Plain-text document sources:
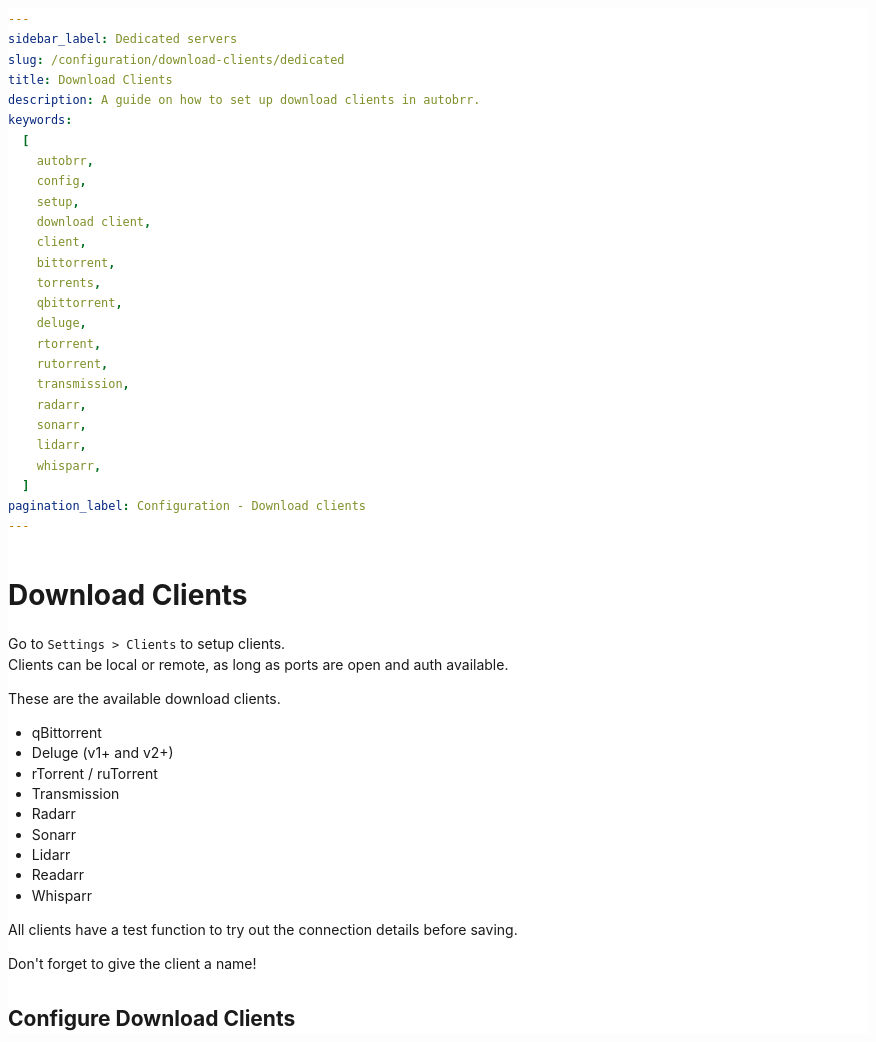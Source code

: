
 ```yaml
---
sidebar_label: Dedicated servers
slug: /configuration/download-clients/dedicated
title: Download Clients
description: A guide on how to set up download clients in autobrr.
keywords:
  [
    autobrr,
    config,
    setup,
    download client,
    client,
    bittorrent,
    torrents,
    qbittorrent,
    deluge,
    rtorrent,
    rutorrent,
    transmission,
    radarr,
    sonarr,
    lidarr,
    whisparr,
  ]
pagination_label: Configuration - Download clients
---
```


# Download Clients

Go to `Settings > Clients` to setup clients.  
Clients can be local or remote, as long as ports are open and auth available.

These are the available download clients.

- qBittorrent
- Deluge (v1+ and v2+)
- rTorrent / ruTorrent
- Transmission
- Radarr
- Sonarr
- Lidarr
- Readarr
- Whisparr

All clients have a test function to try out the connection details before saving.

Don't forget to give the client a name!

## Configure Download Clients
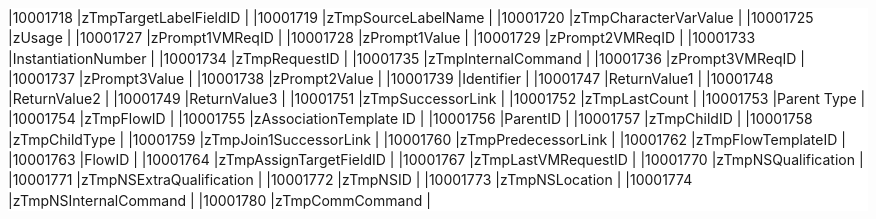 |10001718   |zTmpTargetLabelFieldID          |
|10001719   |zTmpSourceLabelName             |
|10001720   |zTmpCharacterVarValue           |
|10001725   |zUsage                          |
|10001727   |zPrompt1VMReqID                 |
|10001728   |zPrompt1Value                   |
|10001729   |zPrompt2VMReqID                 |
|10001733   |InstantiationNumber             |
|10001734   |zTmpRequestID                   |
|10001735   |zTmpInternalCommand             |
|10001736   |zPrompt3VMReqID                 |
|10001737   |zPrompt3Value                   |
|10001738   |zPrompt2Value                   |
|10001739   |Identifier                      |
|10001747   |ReturnValue1                    |
|10001748   |ReturnValue2                    |
|10001749   |ReturnValue3                    |
|10001751   |zTmpSuccessorLink               |
|10001752   |zTmpLastCount                   |
|10001753   |Parent Type                     |
|10001754   |zTmpFlowID                      |
|10001755   |zAssociationTemplate ID         |
|10001756   |ParentID                        |
|10001757   |zTmpChildID                     |
|10001758   |zTmpChildType                   |
|10001759   |zTmpJoin1SuccessorLink          |
|10001760   |zTmpPredecessorLink             |
|10001762   |zTmpFlowTemplateID              |
|10001763   |FlowID                          |
|10001764   |zTmpAssignTargetFieldID         |
|10001767   |zTmpLastVMRequestID             |
|10001770   |zTmpNSQualification             |
|10001771   |zTmpNSExtraQualification        |
|10001772   |zTmpNSID                        |
|10001773   |zTmpNSLocation                  |
|10001774   |zTmpNSInternalCommand           |
|10001780   |zTmpCommCommand                 |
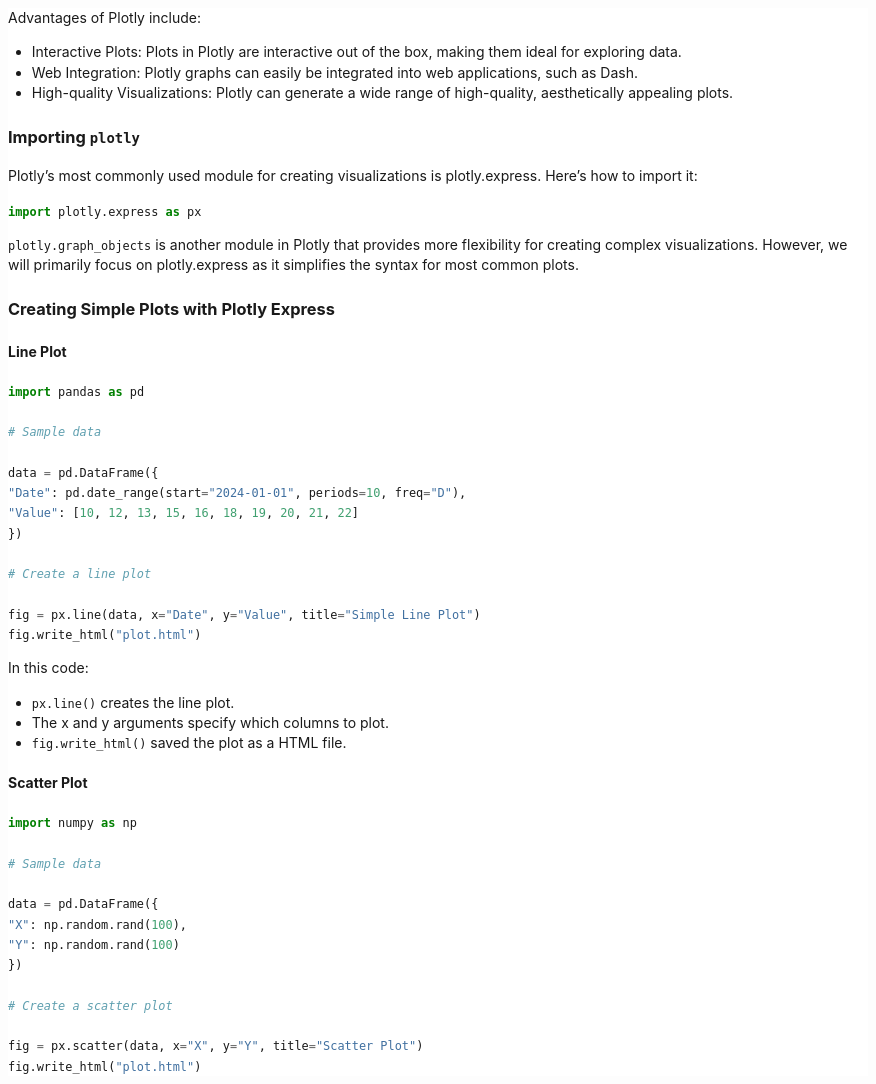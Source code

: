 Advantages of Plotly include:

- Interactive Plots: Plots in Plotly are interactive out of the box, making them ideal for exploring data.
- Web Integration: Plotly graphs can easily be integrated into web applications, such as Dash.
- High-quality Visualizations: Plotly can generate a wide range of high-quality, aesthetically appealing plots.

### Importing `plotly`

Plotly’s most commonly used module for creating visualizations is plotly.express. Here’s how to import it:

```python
import plotly.express as px
```

`plotly.graph_objects` is another module in Plotly that provides more flexibility for creating complex visualizations. However, we will primarily focus on plotly.express as it simplifies the syntax for most common plots.

### Creating Simple Plots with Plotly Express

#### Line Plot

```python
import pandas as pd

# Sample data

data = pd.DataFrame({
"Date": pd.date_range(start="2024-01-01", periods=10, freq="D"),
"Value": [10, 12, 13, 15, 16, 18, 19, 20, 21, 22]
})

# Create a line plot

fig = px.line(data, x="Date", y="Value", title="Simple Line Plot")
fig.write_html("plot.html")
```

In this code:

- `px.line()` creates the line plot.
- The x and y arguments specify which columns to plot.
- `fig.write_html()` saved the plot as a HTML file.

#### Scatter Plot

```python
import numpy as np

# Sample data

data = pd.DataFrame({
"X": np.random.rand(100),
"Y": np.random.rand(100)
})

# Create a scatter plot

fig = px.scatter(data, x="X", y="Y", title="Scatter Plot")
fig.write_html("plot.html")
```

- [What is expected]: Without copying any picture, repeat all of the entries exactly.

- [Written response]:
Source code

:
 ```yaml
---
sidebar_label: Dedicated servers
slug: /configuration/download-clients/dedicated
title: Download Clients
description: A guide on how to set up download clients in autobrr.
keywords:
  [
    autobrr,
    config,
    setup,
    download client,
    client,
    bittorrent,
    torrents,
    qbittorrent,
    deluge,
    rtorrent,
    rutorrent,
    transmission,
    radarr,
    sonarr,
    lidarr,
    whisparr,
  ]
pagination_label: Configuration - Download clients
---
```


# Download Clients

Go to `Settings > Clients` to setup clients.  
Clients can be local or remote, as long as ports are open and auth available.

These are the available download clients.

- qBittorrent
- Deluge (v1+ and v2+)
- rTorrent / ruTorrent
- Transmission
- Radarr
- Sonarr
- Lidarr
- Readarr
- Whisparr

All clients have a test function to try out the connection details before saving.

Don't forget to give the client a name!

## Configure Download Clients
 |10001718   |zTmpTargetLabelFieldID          |
|10001719   |zTmpSourceLabelName             |
|10001720   |zTmpCharacterVarValue           |
|10001725   |zUsage                          |
|10001727   |zPrompt1VMReqID                 |
|10001728   |zPrompt1Value                   |
|10001729   |zPrompt2VMReqID                 |
|10001733   |InstantiationNumber             |
|10001734   |zTmpRequestID                   |
|10001735   |zTmpInternalCommand             |
|10001736   |zPrompt3VMReqID                 |
|10001737   |zPrompt3Value                   |
|10001738   |zPrompt2Value                   |
|10001739   |Identifier                      |
|10001747   |ReturnValue1                    |
|10001748   |ReturnValue2                    |
|10001749   |ReturnValue3                    |
|10001751   |zTmpSuccessorLink               |
|10001752   |zTmpLastCount                   |
|10001753   |Parent Type                     |
|10001754   |zTmpFlowID                      |
|10001755   |zAssociationTemplate ID         |
|10001756   |ParentID                        |
|10001757   |zTmpChildID                     |
|10001758   |zTmpChildType                   |
|10001759   |zTmpJoin1SuccessorLink          |
|10001760   |zTmpPredecessorLink             |
|10001762   |zTmpFlowTemplateID              |
|10001763   |FlowID                          |
|10001764   |zTmpAssignTargetFieldID         |
|10001767   |zTmpLastVMRequestID             |
|10001770   |zTmpNSQualification             |
|10001771   |zTmpNSExtraQualification        |
|10001772   |zTmpNSID                        |
|10001773   |zTmpNSLocation                  |
|10001774   |zTmpNSInternalCommand           |
|10001780   |zTmpCommCommand                 |
Source code

: Advantages of Plotly include:

- Interactive Plots: Plots in Plotly are interactive out of the box, making them ideal for exploring data.
- Web Integration: Plotly graphs can easily be integrated into web applications, such as Dash.
- High-quality Visualizations: Plotly can generate a wide range of high-quality, aesthetically appealing plots.

### Importing `plotly`

Plotly’s most commonly used module for creating visualizations is plotly.express. Here’s how to import it:

```python
import plotly.express as px
```

`plotly.graph_objects` is another module in Plotly that provides more flexibility for creating complex visualizations. However, we will primarily focus on plotly.express as it simplifies the syntax for most common plots.

### Creating Simple Plots with Plotly Express

#### Line Plot

```python
import pandas as pd

# Sample data

data = pd.DataFrame({
"Date": pd.date_range(start="2024-01-01", periods=10, freq="D"),
"Value": [10, 12, 13, 15, 16, 18, 19, 20, 21, 22]
})

# Create a line plot

fig = px.line(data, x="Date", y="Value", title="Simple Line Plot")
fig.write_html("plot.html")
```

In this code:

- `px.line()` creates the line plot.
- The x and y arguments specify which columns to plot.
- `fig.write_html()` saved the plot as a HTML file.

#### Scatter Plot

```python
import numpy as np

# Sample data

data = pd.DataFrame({
"X": np.random.rand(100),
"Y": np.random.rand(100)
})

# Create a scatter plot

fig = px.scatter(data, x="X", y="Y", title="Scatter Plot")
fig.write_html("plot.html")
```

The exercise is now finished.